Precision Standards Guidelines for Reporting MEPS-IC Descriptive Statistics
The following statistical standards are applied for tabular estimates that can be obtained from the MEPS website and are recommended
as general rules for researchers analyzing MEPS-IC data. All tables and table cells on the MEPS website
(https://meps.ahrq.gov/mepsweb/data_stats/quick_tables.jsp)

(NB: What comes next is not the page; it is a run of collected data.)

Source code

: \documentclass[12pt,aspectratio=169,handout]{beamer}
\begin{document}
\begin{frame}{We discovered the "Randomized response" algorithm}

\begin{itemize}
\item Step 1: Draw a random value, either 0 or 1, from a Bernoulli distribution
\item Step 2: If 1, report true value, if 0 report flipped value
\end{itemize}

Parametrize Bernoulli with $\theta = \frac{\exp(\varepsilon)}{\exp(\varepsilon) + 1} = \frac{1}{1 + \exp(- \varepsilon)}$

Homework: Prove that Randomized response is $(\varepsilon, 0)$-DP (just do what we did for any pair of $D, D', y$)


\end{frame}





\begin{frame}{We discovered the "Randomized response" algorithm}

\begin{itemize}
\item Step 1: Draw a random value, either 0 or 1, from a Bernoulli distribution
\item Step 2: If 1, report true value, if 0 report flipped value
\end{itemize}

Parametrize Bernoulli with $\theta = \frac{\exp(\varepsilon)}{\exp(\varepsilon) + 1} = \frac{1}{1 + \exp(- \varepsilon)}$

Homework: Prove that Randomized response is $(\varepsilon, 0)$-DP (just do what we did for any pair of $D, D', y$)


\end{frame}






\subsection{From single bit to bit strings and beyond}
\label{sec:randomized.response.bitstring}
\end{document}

must satisfy U.S. Census Bureau disclosure review rules. These guidelines are based upon table cell size standards as well as relative standard error (RSE) standards,
where the relative standard error of an estimate is defined as the standard error of the estimate divided by that estimate:
For all estimates except percentage estimates <5%
- Estimates based on 20 or more observations (i.e., unweighted sample size of 20 or more) are published, but estimates with a relative standard error (RSE) of 30 percent or more are flagged with an * to indicate unreliable precision.
- Estimates based on 10–19 observations are published only if the relative standard error is less than 20 percent.
- Estimates based on 3–9 observations are published only if the relative standard error is less than 10 percent.
For percentage estimates <5%
- Estimates based on 3 or more observations are published only if the standard error is less than 2.5 percentage points (irrespective of RSE)1.
1 The purpose of this guideline is to avoid suppressing estimates of characteristics
with low estimated prevalence (e.g., ≤5%) due to large RSEs attributable to small denominators. For example, the RSE
for an estimate of 2% with an SE of 1 percentage point is .50. In this situation, the upper end of a 95% confidence
interval would be around 4% which provides useful information that the prevalence of the characteristic is fairly
uncommon (i.e. likely no higher than 4%). However, if the estimate had been 50% with an RSE of .50, then the 95%
confidence interval would span from around 0% to 100%, which would clearly be too imprecise to provide any useful information.
Table Footnotes:
* Figure does not meet standard of reliability or precision (i.e., RSE ≥0.30).
-- Estimate suppressed due to small number of observations in cell or high standard error.